Table 8 ML classifiers on Cleveland heart disease dataset
Fig. 5
figure 5

ML Classifiers on Cleveland heart disease dataset

Fig. 6
figure 6

DL Classifiers on Cleveland heart disease dataset

The Cleveland heart disease dataset has not yet been subjected to the use of RNN, LSTM, or RNN + LSTM hybrid models. This study’s accuracy is 95.10%, which is higher than the accuracy of previous ML and DL models. Table 9, Fig. 7 depicts the deep learning classification accuracy of a proposed model utilising several current machine learning methods as measured by deep learning. In terms of accuracy, the suggested hybrid models outperform the Support Vector Machine, the Decision Tree, and the KNN algorithms in terms of accuracy.
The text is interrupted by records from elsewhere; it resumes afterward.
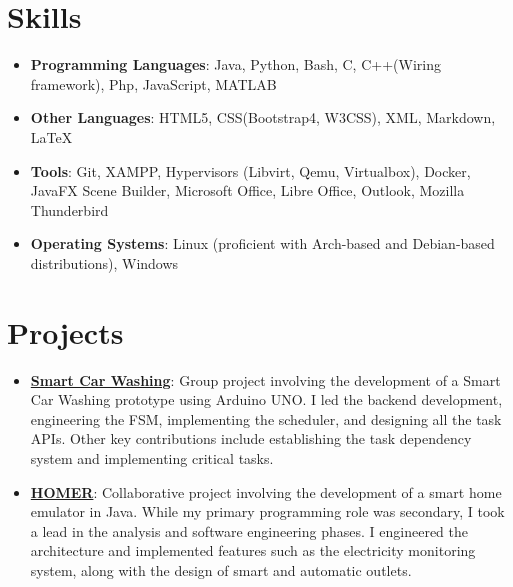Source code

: \documentclass[letterpaper,11pt]{article}
\newcommand{\resumeItem}[2]{
  \item\small{
    \textbf{#1}{: #2 \vspace{-2pt}}
  }
}
\newcommand{\resumeSubItem}[2]{\resumeItem{#1}{#2}\vspace{-4pt}}
\newcommand{\resumeSubHeadingListStart}{\begin{itemize}[leftmargin=*]}
\newcommand{\resumeSubHeadingListEnd}{\end{itemize}}
\begin{document}
\section{Skills}
 \resumeSubHeadingListStart
   \item{
     \textbf{Programming Languages}{: Java, Python, Bash, C, C++(Wiring framework), Php, JavaScript, MATLAB}
     \hfill
     }
     \item{
     \textbf{Other Languages}{: HTML5, CSS(Bootstrap4, W3CSS), XML, Markdown, LaTeX}
     \hfill
     }
     \item{
     \textbf{Tools}{: Git, XAMPP, Hypervisors (Libvirt, Qemu, Virtualbox), Docker, JavaFX Scene Builder, Microsoft Office, Libre Office, Outlook, Mozilla Thunderbird}
     \hfill
     }
     \item{
     \textbf{Operating Systems}{: Linux (proficient with Arch-based and Debian-based distributions), Windows}
     }
 \resumeSubHeadingListEnd
\section{Projects}
  \resumeSubHeadingListStart
    \resumeSubItem{\href{https://github.com/aleemont1/esiot-23-24-assignment2/}{Smart Car Washing}}
      {Group project involving the development of a Smart Car Washing prototype using Arduino UNO. 
      I led the backend development, engineering the FSM, implementing the scheduler, and designing all the task APIs. 
      Other key contributions include establishing the task dependency system and implementing critical tasks.}
    \resumeSubItem{\href{https://github.com/progetto-oop-22-23/OOP22-HOMER}{HOMER}}
      {Collaborative project involving the development of a smart home emulator in Java. 
        While my primary programming role was secondary, I took a lead in the analysis and software engineering phases. 
        I engineered the architecture and implemented features such as the electricity monitoring system, 
        along with the design of smart and automatic outlets.}
  \resumeSubHeadingListEnd
\end{document}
A training set and a test set are used to organize or classify data in the most recent expected sample, which is the most recent expected sample. The input function modules and their associated class labels are the building blocks of the training package. After learning from these two learning sets, an arrangement (classification) model is constructed, which organizes the input courses into labels that match them. Afterwards, the model is tested against a test set that is constructed from the class labels of orthonormal course labels.

Table 9 DL classifiers on Cleveland heart disease dataset

5 Conclusion

To analyses the proposed system, we used a variety of machine learning methods, including a hybrid deep learning algorithm that we developed. In addition, the cooperation of deep learning algorithms and the performance of digital algorithms are calculated in the results section. When the RNN is used to run the system, it causes memory difficulties in the feedback layers to arise. By using LSTM, we can successfully overcome the memory issue and handle vast amounts of data in a timely manner. The hybrid deep learning algorithms achieve an average classification accuracy of around 95.10% on a variety of cross-validation tests. Selection of activation function, epoch size, and choice of the kind of features are all variables that may be changed. The system’s future development will involve the analysis of real-time IoT data in order to perform experiments, which will be part of the system’s future growth.